• _TASK_
Only the text belongs in the answer: every line of the records below, transcribed exactly.
++++
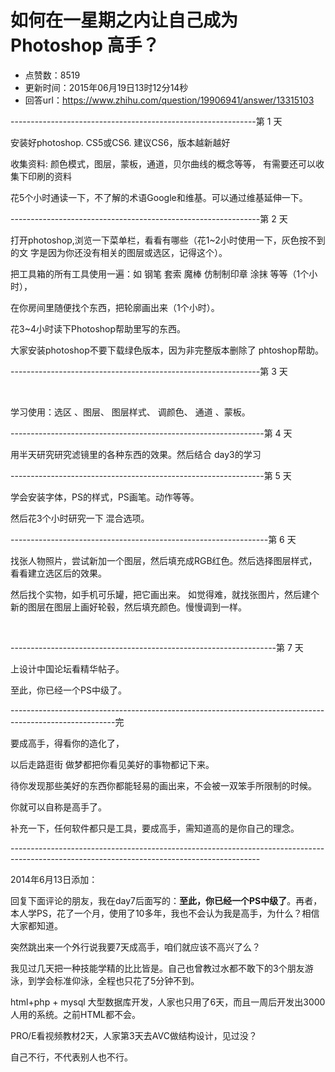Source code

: # 如何在一星期之内让自己成为 Photoshop 高手？
- 点赞数：8519
- 更新时间：2015年06月19日13时12分14秒
- 回答url：https://www.zhihu.com/question/19906941/answer/13315103
<body>
 <p data-pid="K8hib5Bt">-------------------------------------------------------------第 1 天</p>
 <p data-pid="KXnxeSG8">安装好photoshop. CS5或CS6. 建议CS6，版本越新越好</p>
 <p data-pid="lURW5K0p">收集资料: 颜色模式，图层，蒙板，通道，贝尔曲线的概念等等， 有需要还可以收集下印刷的资料</p>
 <p data-pid="nh7ivwzE">花5个小时通读一下，不了解的术语Google和维基。可以通过维基延伸一下。</p>
 <p data-pid="0M_eKSBn">--------------------------------------------------------------第 2 天</p>
 <p data-pid="8SMppDzU">打开photoshop,浏览一下菜单栏，看看有哪些（花1~2小时使用一下，灰色按不到的文 字是因为你还没有相关的图层或选区，记得这个）。</p>
 <p data-pid="JsKGuRbR">把工具箱的所有工具使用一遍：如 钢笔 套索 魔棒 仿制制印章 涂抹 等等（1个小 时），</p>
 <p data-pid="GediSzEk">在你房间里随便找个东西，把轮廓画出来（1个小时）。</p>
 <p data-pid="6x-USeCm">花3~4小时读下Photoshop帮助里写的东西。</p>
 <p data-pid="mC1A1gtV">大家安装photoshop不要下载绿色版本，因为非完整版本删除了 phtoshop帮助。</p>
 <p data-pid="sXhwKscv">--------------------------------------------------------------第 3 天</p>
 <br>
 <p data-pid="l9N8F_6A">学习使用：选区 、图层、 图层样式、 调颜色、 通道 、蒙板。</p>
 <p data-pid="wmyUkD48">---------------------------------------------------------------第 4 天</p>
 <p data-pid="tcETETRq">用半天研究研究滤镜里的各种东西的效果。然后结合 day3的学习</p>
 <p data-pid="Ako0tM8k">---------------------------------------------------------------第 5 天</p>
 <p data-pid="2xIicA_H">学会安装字体，PS的样式，PS画笔。动作等等。</p>
 <p data-pid="QO1ufrMj">然后花3个小时研究一下 混合选项。</p>
 <p data-pid="FLjHBxQ4">----------------------------------------------------------------第 6 天</p>
 <p data-pid="VaDmcSHS">找张人物照片，尝试新加一个图层，然后填充成RGB红色。然后选择图层样式，看看建立选区后的效果。</p>
 <p data-pid="rikkAJob">然后找个实物，如手机可乐罐，把它画出来。 如觉得难，就找张图片，然后建个新的图层在图层上画好轮毂，然后填充颜色。慢慢调到一样。</p>
 <br>
 <p data-pid="ji__Dklq">------------------------------------------------------------------第 7 天</p>
 <p data-pid="h7Y9HTlH">上设计中国论坛看精华帖子。</p>
 <p data-pid="ROxa64ww">至此，你已经一个PS中级了。</p>
 <p data-pid="07Z_5VXW">--------------------------------------------------------------------------------------------------------完</p>
 <p data-pid="R1buUdCf">要成高手，得看你的造化了，</p>
 <p data-pid="ZWz1IHnM">以后走路逛街 做梦都把你看见美好的事物都记下来。</p>
 <p data-pid="Lx8VQ4w1">待你发现那些美好的东西你都能轻易的画出来，不会被一双笨手所限制的时候。</p>
 <p data-pid="9KtTJCKk">你就可以自称是高手了。</p>
 <p data-pid="cjHQi0KL">补充一下，任何软件都只是工具，要成高手，需知道高的是你自己的理念。</p>
 <p data-pid="MOqT6HUF">--------------------------------------------------------------------------------------------------------------------------------------------</p>
 <p data-pid="ep1j7TMk">2014年6月13日添加：</p>
 <p data-pid="kdeM5uGn">回复下面评论的朋友，我在day7后面写的：<b>至此，你已经一个PS中级了</b>。再者，本人学PS，花了一个月，使用了10多年，我也不会认为我是高手，为什么？相信大家都知道。</p>
 <p data-pid="UVlfnq5u">突然跳出来一个外行说我要7天成高手，咱们就应该不高兴了么？</p>
 <p data-pid="-6zw9yjg">我见过几天把一种技能学精的比比皆是。自己也曾教过水都不敢下的3个朋友游泳，到学会标准仰泳，全程也只花了5分钟不到。</p>
 <p data-pid="i20wzHjQ">html+php + mysql 大型数据库开发，人家也只用了6天，而且一周后开发出3000人用的系统。之前HTML都不会。</p>
 <p data-pid="KjMBAwT7">PRO/E看视频教材2天，人家第3天去AVC做结构设计，见过没？</p>
 <p data-pid="q6q98Dl7">自己不行，不代表别人也不行。</p>
</body>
++++
• _RESPONSE TO THE EXERCISE_
Source code

: # 如何在一星期之内让自己成为 Photoshop 高手？
- 点赞数：8519
- 更新时间：2015年06月19日13时12分14秒
- 回答url：https://www.zhihu.com/question/19906941/answer/13315103
<body>
 <p data-pid="K8hib5Bt">-------------------------------------------------------------第 1 天</p>
 <p data-pid="KXnxeSG8">安装好photoshop. CS5或CS6. 建议CS6，版本越新越好</p>
 <p data-pid="lURW5K0p">收集资料: 颜色模式，图层，蒙板，通道，贝尔曲线的概念等等， 有需要还可以收集下印刷的资料</p>
 <p data-pid="nh7ivwzE">花5个小时通读一下，不了解的术语Google和维基。可以通过维基延伸一下。</p>
 <p data-pid="0M_eKSBn">--------------------------------------------------------------第 2 天</p>
 <p data-pid="8SMppDzU">打开photoshop,浏览一下菜单栏，看看有哪些（花1~2小时使用一下，灰色按不到的文 字是因为你还没有相关的图层或选区，记得这个）。</p>
 <p data-pid="JsKGuRbR">把工具箱的所有工具使用一遍：如 钢笔 套索 魔棒 仿制制印章 涂抹 等等（1个小 时），</p>
 <p data-pid="GediSzEk">在你房间里随便找个东西，把轮廓画出来（1个小时）。</p>
 <p data-pid="6x-USeCm">花3~4小时读下Photoshop帮助里写的东西。</p>
 <p data-pid="mC1A1gtV">大家安装photoshop不要下载绿色版本，因为非完整版本删除了 phtoshop帮助。</p>
 <p data-pid="sXhwKscv">--------------------------------------------------------------第 3 天</p>
 <br>
 <p data-pid="l9N8F_6A">学习使用：选区 、图层、 图层样式、 调颜色、 通道 、蒙板。</p>
 <p data-pid="wmyUkD48">---------------------------------------------------------------第 4 天</p>
 <p data-pid="tcETETRq">用半天研究研究滤镜里的各种东西的效果。然后结合 day3的学习</p>
 <p data-pid="Ako0tM8k">---------------------------------------------------------------第 5 天</p>
 <p data-pid="2xIicA_H">学会安装字体，PS的样式，PS画笔。动作等等。</p>
 <p data-pid="QO1ufrMj">然后花3个小时研究一下 混合选项。</p>
 <p data-pid="FLjHBxQ4">----------------------------------------------------------------第 6 天</p>
 <p data-pid="VaDmcSHS">找张人物照片，尝试新加一个图层，然后填充成RGB红色。然后选择图层样式，看看建立选区后的效果。</p>
 <p data-pid="rikkAJob">然后找个实物，如手机可乐罐，把它画出来。 如觉得难，就找张图片，然后建个新的图层在图层上画好轮毂，然后填充颜色。慢慢调到一样。</p>
 <br>
 <p data-pid="ji__Dklq">------------------------------------------------------------------第 7 天</p>
 <p data-pid="h7Y9HTlH">上设计中国论坛看精华帖子。</p>
 <p data-pid="ROxa64ww">至此，你已经一个PS中级了。</p>
 <p data-pid="07Z_5VXW">--------------------------------------------------------------------------------------------------------完</p>
 <p data-pid="R1buUdCf">要成高手，得看你的造化了，</p>
 <p data-pid="ZWz1IHnM">以后走路逛街 做梦都把你看见美好的事物都记下来。</p>
 <p data-pid="Lx8VQ4w1">待你发现那些美好的东西你都能轻易的画出来，不会被一双笨手所限制的时候。</p>
 <p data-pid="9KtTJCKk">你就可以自称是高手了。</p>
 <p data-pid="cjHQi0KL">补充一下，任何软件都只是工具，要成高手，需知道高的是你自己的理念。</p>
 <p data-pid="MOqT6HUF">--------------------------------------------------------------------------------------------------------------------------------------------</p>
 <p data-pid="ep1j7TMk">2014年6月13日添加：</p>
 <p data-pid="kdeM5uGn">回复下面评论的朋友，我在day7后面写的：<b>至此，你已经一个PS中级了</b>。再者，本人学PS，花了一个月，使用了10多年，我也不会认为我是高手，为什么？相信大家都知道。</p>
 <p data-pid="UVlfnq5u">突然跳出来一个外行说我要7天成高手，咱们就应该不高兴了么？</p>
 <p data-pid="-6zw9yjg">我见过几天把一种技能学精的比比皆是。自己也曾教过水都不敢下的3个朋友游泳，到学会标准仰泳，全程也只花了5分钟不到。</p>
 <p data-pid="i20wzHjQ">html+php + mysql 大型数据库开发，人家也只用了6天，而且一周后开发出3000人用的系统。之前HTML都不会。</p>
 <p data-pid="KjMBAwT7">PRO/E看视频教材2天，人家第3天去AVC做结构设计，见过没？</p>
 <p data-pid="q6q98Dl7">自己不行，不代表别人也不行。</p>
</body>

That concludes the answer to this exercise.